### Work task
Copy out every line of the records where the string "maps" occurs.

### Items listed in a dataset
========
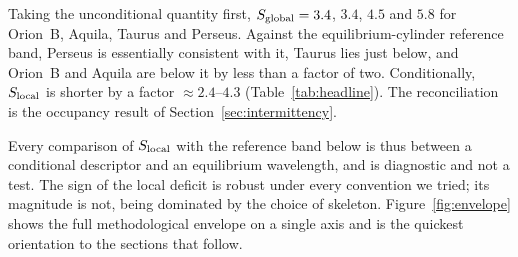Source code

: \documentclass[usenatbib,twoside,twocolumn]{mnras}
\begin{document}
Taking the unconditional quantity first, $S_{\rm global}=3.4$, $3.4$, $4.5$ and $5.8$ for Orion~B, Aquila, Taurus and Perseus. Against the equilibrium-cylinder reference band, Perseus is essentially consistent with it, Taurus lies just below, and Orion~B and Aquila are below it by less than a factor of two. Conditionally, $S_{\rm local}$ is shorter by a factor $\approx2.4$--$4.3$ (Table~\ref{tab:headline}). The reconciliation is the occupancy result of Section~\ref{sec:intermittency}.

Every comparison of $S_{\rm local}$ with the reference band below is thus between a conditional descriptor and an equilibrium wavelength, and is diagnostic  and not a test. The sign of the local deficit is robust under every convention we tried; its magnitude is not, being dominated by the choice of skeleton. Figure~\ref{fig:envelope} shows the full methodological envelope on a single axis and is the quickest orientation to the sections that follow.
\end{document}
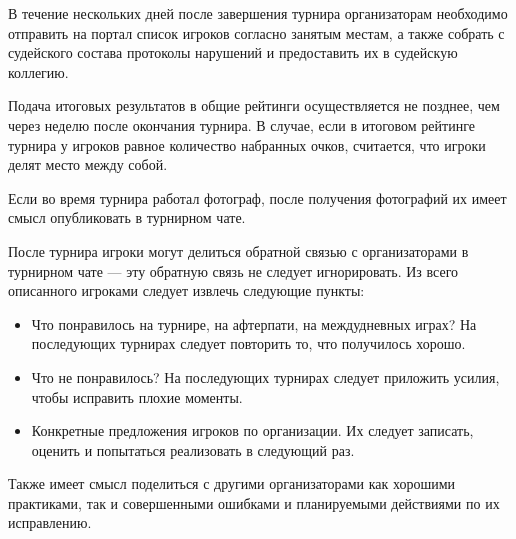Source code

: В течение нескольких дней после завершения турнира организаторам необходимо отправить на портал список игроков согласно занятым местам, а также собрать с судейского состава протоколы нарушений и предоставить их в судейскую коллегию.

Подача итоговых результатов в общие рейтинги осуществляется не позднее, чем через неделю после окончания турнира. В случае, если в итоговом рейтинге турнира у игроков равное количество набранных очков, считается, что игроки делят место между собой.

Если во время турнира работал фотограф, после получения фотографий их имеет смысл опубликовать в турнирном чате.

После турнира игроки могут делиться обратной связью с организаторами в турнирном чате --- эту обратную связь не следует игнорировать. Из всего описанного игроками следует извлечь следующие пункты:
\begin{itemize}
	\item Что понравилось на турнире, на афтерпати, на междудневных играх? На последующих турнирах следует повторить то, что получилось хорошо.
	\item Что не понравилось? На последующих турнирах следует приложить усилия, чтобы исправить плохие моменты.
	\item Конкретные предложения игроков по организации. Их следует записать, оценить и попытаться реализовать в следующий раз.
\end{itemize}

Также имеет смысл поделиться с другими организаторами как хорошими практиками, так и совершенными ошибками и планируемыми действиями по их исправлению. 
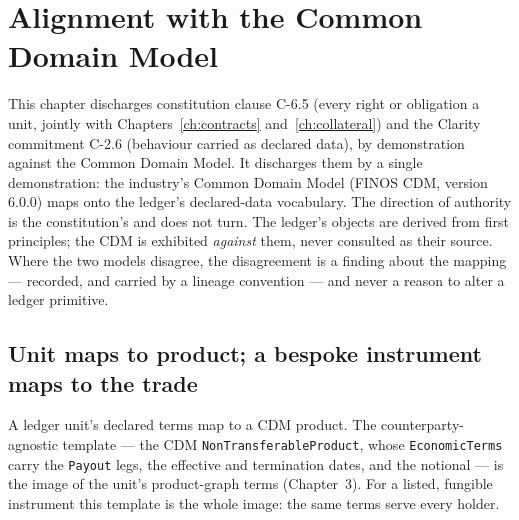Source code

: \documentclass[11pt,a4paper]{article}
\begin{document}
\section{Alignment with the Common Domain Model}\label{ch:cdm}

This chapter discharges constitution clause C-6.5 (every right or obligation a unit, jointly with Chapters~\ref{ch:contracts} and~\ref{ch:collateral}) and the Clarity commitment C-2.6 (behaviour carried as declared data), by demonstration against the Common Domain Model. It discharges them by a
single demonstration: the industry's Common Domain Model (FINOS CDM, version
6.0.0) maps onto the ledger's declared-data vocabulary. The direction of
authority is the constitution's and does not turn. The ledger's objects are
derived from first principles; the CDM is exhibited \emph{against} them, never
consulted as their source. Where the two models disagree, the disagreement is a
finding about the mapping --- recorded, and carried by a lineage convention ---
and never a reason to alter a ledger primitive.

\subsection{Unit maps to product; a bespoke instrument maps to the trade}

A ledger unit's declared terms map to a CDM product. The counterparty-agnostic
template --- the CDM \texttt{NonTransferableProduct}, whose \texttt{EconomicTerms}
carry the \texttt{Payout} legs, the effective and termination dates, and the
notional --- is the image of the unit's product-graph terms (Chapter~3). For a
listed, fungible instrument this template is the whole image: the same terms
serve every holder.
\end{document}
========
### Solution to this problem
6.0.0) maps onto the ledger's declared-data vocabulary. The direction of
\subsection{Unit maps to product; a bespoke instrument maps to the trade}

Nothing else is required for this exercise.